Isolate every line in the records below with "abapcleaner" in it.

EXTRACTED DATA:
*** Block opens ***
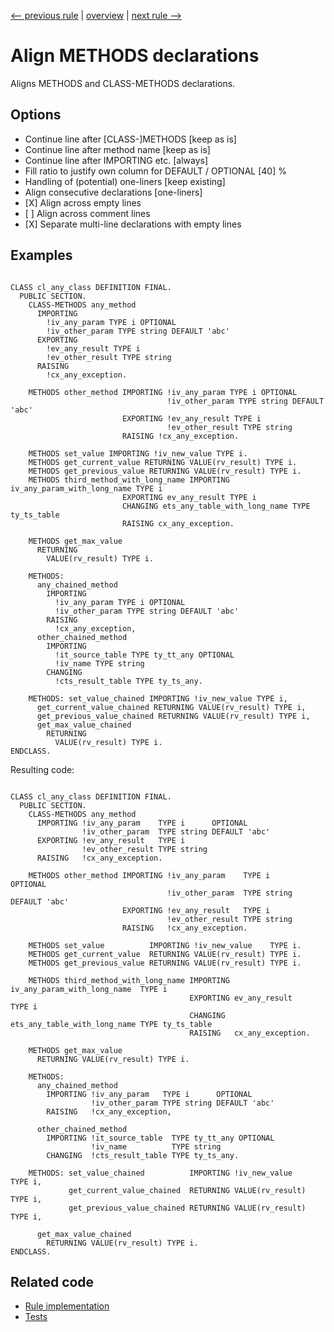[<-- previous rule](AlignAbapDocRule.md) | [overview](../rules.md) | [next rule -->](AlignMethodsForTestingRule.md)

# Align METHODS declarations

Aligns METHODS and CLASS-METHODS declarations.

## Options

* Continue line after \[CLASS-\]METHODS \[keep as is\]
* Continue line after method name \[keep as is\]
* Continue line after IMPORTING etc. \[always\]
* Fill ratio to justify own column for DEFAULT / OPTIONAL \[40\] %
* Handling of \(potential\) one-liners \[keep existing\]
* Align consecutive declarations \[one-liners\]
* \[X\] Align across empty lines
* \[ \] Align across comment lines
* \[X\] Separate multi-line declarations with empty lines

## Examples


```ABAP

CLASS cl_any_class DEFINITION FINAL.
  PUBLIC SECTION.
    CLASS-METHODS any_method
      IMPORTING
        !iv_any_param TYPE i OPTIONAL
        !iv_other_param TYPE string DEFAULT 'abc'
      EXPORTING
        !ev_any_result TYPE i
        !ev_other_result TYPE string
      RAISING
        !cx_any_exception.

    METHODS other_method IMPORTING !iv_any_param TYPE i OPTIONAL
                                   !iv_other_param TYPE string DEFAULT 'abc'
                         EXPORTING !ev_any_result TYPE i
                                   !ev_other_result TYPE string
                         RAISING !cx_any_exception.

    METHODS set_value IMPORTING !iv_new_value TYPE i.
    METHODS get_current_value RETURNING VALUE(rv_result) TYPE i.
    METHODS get_previous_value RETURNING VALUE(rv_result) TYPE i.
    METHODS third_method_with_long_name IMPORTING iv_any_param_with_long_name TYPE i
                         EXPORTING ev_any_result TYPE i
                         CHANGING ets_any_table_with_long_name TYPE ty_ts_table
                         RAISING cx_any_exception.

    METHODS get_max_value
      RETURNING
        VALUE(rv_result) TYPE i.

    METHODS:
      any_chained_method
        IMPORTING
          !iv_any_param TYPE i OPTIONAL
          !iv_other_param TYPE string DEFAULT 'abc'
        RAISING
          !cx_any_exception,
      other_chained_method
        IMPORTING
          !it_source_table TYPE ty_tt_any OPTIONAL
          !iv_name TYPE string
        CHANGING
          !cts_result_table TYPE ty_ts_any.

    METHODS: set_value_chained IMPORTING !iv_new_value TYPE i,
      get_current_value_chained RETURNING VALUE(rv_result) TYPE i,
      get_previous_value_chained RETURNING VALUE(rv_result) TYPE i,
      get_max_value_chained
        RETURNING
          VALUE(rv_result) TYPE i.
ENDCLASS.
```

Resulting code:

```ABAP

CLASS cl_any_class DEFINITION FINAL.
  PUBLIC SECTION.
    CLASS-METHODS any_method
      IMPORTING !iv_any_param    TYPE i      OPTIONAL
                !iv_other_param  TYPE string DEFAULT 'abc'
      EXPORTING !ev_any_result   TYPE i
                !ev_other_result TYPE string
      RAISING   !cx_any_exception.

    METHODS other_method IMPORTING !iv_any_param    TYPE i      OPTIONAL
                                   !iv_other_param  TYPE string DEFAULT 'abc'
                         EXPORTING !ev_any_result   TYPE i
                                   !ev_other_result TYPE string
                         RAISING   !cx_any_exception.

    METHODS set_value          IMPORTING !iv_new_value    TYPE i.
    METHODS get_current_value  RETURNING VALUE(rv_result) TYPE i.
    METHODS get_previous_value RETURNING VALUE(rv_result) TYPE i.

    METHODS third_method_with_long_name IMPORTING iv_any_param_with_long_name  TYPE i
                                        EXPORTING ev_any_result                TYPE i
                                        CHANGING  ets_any_table_with_long_name TYPE ty_ts_table
                                        RAISING   cx_any_exception.

    METHODS get_max_value
      RETURNING VALUE(rv_result) TYPE i.

    METHODS:
      any_chained_method
        IMPORTING !iv_any_param   TYPE i      OPTIONAL
                  !iv_other_param TYPE string DEFAULT 'abc'
        RAISING   !cx_any_exception,

      other_chained_method
        IMPORTING !it_source_table  TYPE ty_tt_any OPTIONAL
                  !iv_name          TYPE string
        CHANGING  !cts_result_table TYPE ty_ts_any.

    METHODS: set_value_chained          IMPORTING !iv_new_value    TYPE i,
             get_current_value_chained  RETURNING VALUE(rv_result) TYPE i,
             get_previous_value_chained RETURNING VALUE(rv_result) TYPE i,

      get_max_value_chained
        RETURNING VALUE(rv_result) TYPE i.
ENDCLASS.
```

## Related code

* [Rule implementation](../../com.sap.adt.abapcleaner/src/com/sap/adt/abapcleaner/rules/alignment/AlignMethodsDeclarationRule.java)
* [Tests](../../test/com.sap.adt.abapcleaner.test/src/com/sap/adt/abapcleaner/rules/alignment/AlignMethodsDeclarationTest.java)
*** Block closes ***
THE COMPLETED TASK:
* [Rule implementation](../../com.sap.adt.abapcleaner/src/com/sap/adt/abapcleaner/rules/alignment/AlignMethodsDeclarationRule.java)
* [Tests](../../test/com.sap.adt.abapcleaner.test/src/com/sap/adt/abapcleaner/rules/alignment/AlignMethodsDeclarationTest.java)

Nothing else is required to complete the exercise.